On an emotional Sunday afternoon in mid-July last year, Cordero went 2 for 2 at Belmont Park, the second victory aboard an emerging young star, Gulch, and proclaimed himself ready for Saratoga. The horseplayers, who soon would boo and taunt him, cheered adoringly. Cordero was returning from the next world’s doorway just in time to pursue an 11th consecutive Saratoga riding title.

Of course, he won the Saratoga championship by three victories over Jose Santos, the young Chilean rider often referred to as the “next Cordero.” Riding with the verve and abandon of a man half his age, Cordero used that meeting as a staging area for a bicoastal autumn and a winter rash of stakes victories. Despite the lack of a serious Triple Crown contender beneath his whip, he has been astoundingly productive during the first half of 1987. He has ridden in perhaps the best form of his career. “I think as far as strategy and knowledge, I’ve become a better rider in the last four years,” he said.

In the first seven months of the season, in which he fought off a numbing slump to win his 6,000th race, Cordero has won stakes in California, Florida, Kentucky, Delaware, Maryland and New Jersey as well as New York. “Last year was bad for me healthwise. This year has been a good one from the beginning,” Cordero said last week, while in the midst of the slump that made his stretch drive toward 6,000 an exercise in patience. “This may be my best money year ever. But I’ll have even better ones in the future.”

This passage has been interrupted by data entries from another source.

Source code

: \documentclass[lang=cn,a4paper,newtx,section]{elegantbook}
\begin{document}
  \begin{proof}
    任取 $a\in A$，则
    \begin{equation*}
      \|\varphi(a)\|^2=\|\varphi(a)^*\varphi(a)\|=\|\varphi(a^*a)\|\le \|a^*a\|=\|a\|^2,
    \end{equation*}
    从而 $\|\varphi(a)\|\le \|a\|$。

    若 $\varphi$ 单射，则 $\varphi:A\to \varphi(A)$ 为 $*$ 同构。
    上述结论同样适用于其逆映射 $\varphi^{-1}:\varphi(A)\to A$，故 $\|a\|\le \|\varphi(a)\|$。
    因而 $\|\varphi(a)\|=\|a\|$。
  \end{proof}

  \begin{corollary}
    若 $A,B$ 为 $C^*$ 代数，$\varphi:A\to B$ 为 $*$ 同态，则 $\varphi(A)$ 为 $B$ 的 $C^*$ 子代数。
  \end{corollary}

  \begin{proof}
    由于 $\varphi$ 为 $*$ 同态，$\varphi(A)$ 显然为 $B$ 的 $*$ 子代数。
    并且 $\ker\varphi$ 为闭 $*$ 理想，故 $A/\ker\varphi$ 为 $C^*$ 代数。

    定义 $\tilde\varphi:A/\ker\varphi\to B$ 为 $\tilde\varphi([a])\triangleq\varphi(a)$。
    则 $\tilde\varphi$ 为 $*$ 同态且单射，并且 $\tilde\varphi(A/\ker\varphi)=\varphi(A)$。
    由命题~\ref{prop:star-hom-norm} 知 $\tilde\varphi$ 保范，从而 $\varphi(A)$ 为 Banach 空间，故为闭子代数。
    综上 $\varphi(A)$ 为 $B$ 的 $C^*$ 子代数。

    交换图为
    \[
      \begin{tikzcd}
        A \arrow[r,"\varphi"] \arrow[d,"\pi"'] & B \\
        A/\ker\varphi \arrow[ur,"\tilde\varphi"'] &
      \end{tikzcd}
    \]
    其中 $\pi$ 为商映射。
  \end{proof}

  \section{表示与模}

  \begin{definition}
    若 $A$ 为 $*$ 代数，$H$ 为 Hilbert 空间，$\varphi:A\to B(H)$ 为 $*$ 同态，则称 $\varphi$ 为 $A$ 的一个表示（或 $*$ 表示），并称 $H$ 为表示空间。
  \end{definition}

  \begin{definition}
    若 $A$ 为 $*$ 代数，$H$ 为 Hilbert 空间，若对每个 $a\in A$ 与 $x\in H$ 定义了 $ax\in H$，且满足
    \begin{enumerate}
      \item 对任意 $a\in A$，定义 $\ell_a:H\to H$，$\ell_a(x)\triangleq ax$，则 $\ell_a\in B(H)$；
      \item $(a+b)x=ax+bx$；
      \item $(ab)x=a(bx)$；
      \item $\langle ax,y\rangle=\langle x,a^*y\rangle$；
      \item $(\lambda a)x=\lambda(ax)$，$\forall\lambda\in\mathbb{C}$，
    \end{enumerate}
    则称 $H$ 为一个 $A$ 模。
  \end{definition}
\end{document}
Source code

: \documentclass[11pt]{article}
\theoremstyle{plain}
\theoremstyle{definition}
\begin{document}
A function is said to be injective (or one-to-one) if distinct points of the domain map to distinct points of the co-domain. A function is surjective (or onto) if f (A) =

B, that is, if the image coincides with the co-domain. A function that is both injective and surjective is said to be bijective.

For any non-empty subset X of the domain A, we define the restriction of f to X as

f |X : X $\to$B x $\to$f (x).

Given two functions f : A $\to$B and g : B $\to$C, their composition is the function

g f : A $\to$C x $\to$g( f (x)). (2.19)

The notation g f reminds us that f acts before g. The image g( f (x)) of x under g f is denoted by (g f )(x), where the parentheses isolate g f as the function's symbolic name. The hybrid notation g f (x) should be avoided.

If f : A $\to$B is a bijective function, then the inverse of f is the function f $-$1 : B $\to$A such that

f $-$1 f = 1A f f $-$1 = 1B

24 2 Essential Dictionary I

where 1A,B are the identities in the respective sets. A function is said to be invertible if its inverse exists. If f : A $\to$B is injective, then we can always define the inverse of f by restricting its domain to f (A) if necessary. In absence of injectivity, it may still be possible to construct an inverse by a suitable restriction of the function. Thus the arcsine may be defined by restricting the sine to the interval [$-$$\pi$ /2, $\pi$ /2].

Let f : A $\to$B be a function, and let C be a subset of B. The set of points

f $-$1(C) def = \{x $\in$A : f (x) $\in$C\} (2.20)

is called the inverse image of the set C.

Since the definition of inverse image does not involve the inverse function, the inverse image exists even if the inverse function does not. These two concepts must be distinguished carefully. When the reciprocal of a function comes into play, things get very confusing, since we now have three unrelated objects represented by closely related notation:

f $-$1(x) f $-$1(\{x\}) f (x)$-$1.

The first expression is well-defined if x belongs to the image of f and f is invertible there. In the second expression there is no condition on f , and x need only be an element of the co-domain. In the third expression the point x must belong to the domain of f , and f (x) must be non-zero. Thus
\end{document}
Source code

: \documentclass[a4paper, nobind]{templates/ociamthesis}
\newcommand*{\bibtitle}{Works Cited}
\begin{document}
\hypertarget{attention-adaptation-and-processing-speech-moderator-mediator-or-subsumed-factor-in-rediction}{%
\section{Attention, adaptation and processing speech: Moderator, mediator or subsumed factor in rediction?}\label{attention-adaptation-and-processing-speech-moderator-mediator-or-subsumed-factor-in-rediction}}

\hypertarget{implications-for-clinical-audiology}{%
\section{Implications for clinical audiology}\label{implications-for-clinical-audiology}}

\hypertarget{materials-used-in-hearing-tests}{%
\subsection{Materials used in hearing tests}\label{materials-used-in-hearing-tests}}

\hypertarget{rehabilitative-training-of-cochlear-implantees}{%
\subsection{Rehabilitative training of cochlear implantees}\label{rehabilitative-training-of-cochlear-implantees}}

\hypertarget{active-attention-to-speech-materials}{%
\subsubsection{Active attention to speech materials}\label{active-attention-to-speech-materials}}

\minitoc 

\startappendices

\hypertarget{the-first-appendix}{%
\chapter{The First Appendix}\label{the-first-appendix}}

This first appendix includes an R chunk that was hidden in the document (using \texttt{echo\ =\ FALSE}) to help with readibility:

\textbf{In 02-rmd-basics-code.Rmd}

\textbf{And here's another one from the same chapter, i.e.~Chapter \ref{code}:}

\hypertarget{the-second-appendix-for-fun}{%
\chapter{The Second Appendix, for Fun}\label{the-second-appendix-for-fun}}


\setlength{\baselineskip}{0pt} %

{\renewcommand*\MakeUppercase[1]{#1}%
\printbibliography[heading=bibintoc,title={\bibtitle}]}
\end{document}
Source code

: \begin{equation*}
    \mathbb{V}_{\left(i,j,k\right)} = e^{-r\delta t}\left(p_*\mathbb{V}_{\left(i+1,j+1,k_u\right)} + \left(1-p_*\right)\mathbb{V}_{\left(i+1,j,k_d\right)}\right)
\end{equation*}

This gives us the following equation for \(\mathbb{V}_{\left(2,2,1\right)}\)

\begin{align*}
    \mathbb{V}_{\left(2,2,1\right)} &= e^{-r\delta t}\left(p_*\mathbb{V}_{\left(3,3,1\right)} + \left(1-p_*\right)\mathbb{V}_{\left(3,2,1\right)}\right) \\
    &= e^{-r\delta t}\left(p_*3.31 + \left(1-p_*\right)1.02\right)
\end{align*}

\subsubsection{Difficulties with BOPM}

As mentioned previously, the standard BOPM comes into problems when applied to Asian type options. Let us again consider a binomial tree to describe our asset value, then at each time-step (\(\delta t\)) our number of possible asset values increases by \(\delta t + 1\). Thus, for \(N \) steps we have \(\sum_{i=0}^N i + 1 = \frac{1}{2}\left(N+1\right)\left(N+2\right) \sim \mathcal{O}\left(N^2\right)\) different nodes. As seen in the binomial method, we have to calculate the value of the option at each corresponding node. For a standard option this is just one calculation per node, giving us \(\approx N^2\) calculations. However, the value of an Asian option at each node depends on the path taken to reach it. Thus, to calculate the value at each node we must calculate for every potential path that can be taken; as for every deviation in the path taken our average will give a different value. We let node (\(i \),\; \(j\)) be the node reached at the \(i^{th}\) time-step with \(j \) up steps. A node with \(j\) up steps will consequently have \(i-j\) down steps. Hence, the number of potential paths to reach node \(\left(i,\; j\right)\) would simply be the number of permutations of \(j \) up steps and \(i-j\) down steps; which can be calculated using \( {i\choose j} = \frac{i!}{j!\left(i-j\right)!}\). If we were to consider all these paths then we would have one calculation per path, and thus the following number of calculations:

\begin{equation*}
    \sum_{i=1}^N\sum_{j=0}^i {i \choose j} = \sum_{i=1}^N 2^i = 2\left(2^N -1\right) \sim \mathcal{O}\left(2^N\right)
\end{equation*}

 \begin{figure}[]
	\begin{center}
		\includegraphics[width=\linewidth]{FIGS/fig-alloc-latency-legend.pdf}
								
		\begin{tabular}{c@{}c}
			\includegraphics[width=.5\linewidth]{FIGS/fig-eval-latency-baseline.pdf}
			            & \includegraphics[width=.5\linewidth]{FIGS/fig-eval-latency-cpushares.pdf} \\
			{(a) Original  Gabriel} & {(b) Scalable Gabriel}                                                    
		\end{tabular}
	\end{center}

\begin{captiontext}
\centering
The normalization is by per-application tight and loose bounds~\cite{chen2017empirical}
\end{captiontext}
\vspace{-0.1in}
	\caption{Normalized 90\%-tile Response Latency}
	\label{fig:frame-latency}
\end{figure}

The subject of retirement no longer is raised. Cordero, achieving milestones even when things are going less well than usual, has been on a mid-life roll. Lately, however, Cordero has begun to show the strain. So profound is his current New York slump -- he is 3 for 43 during the last eight days of racing at Belmont -- that while going 0 for 11 Monday and Wednesday he lost his lead in the meeting’s rider standings to Randy Romero.

“Because of the situation, we’ve ridden a lot of horses during the past week or so that we wouldn’t ordinarily ride,” said Cordero’s agent, Kevin Lyons. “I put him on some horses I probably shouldn’t have, just hoping to get lucky and win one or two races. This was kind of special because it comes late in his career. It was a little more meaningful. But his attitude through the whole thing was good. Every day is a new day, every race is a new race.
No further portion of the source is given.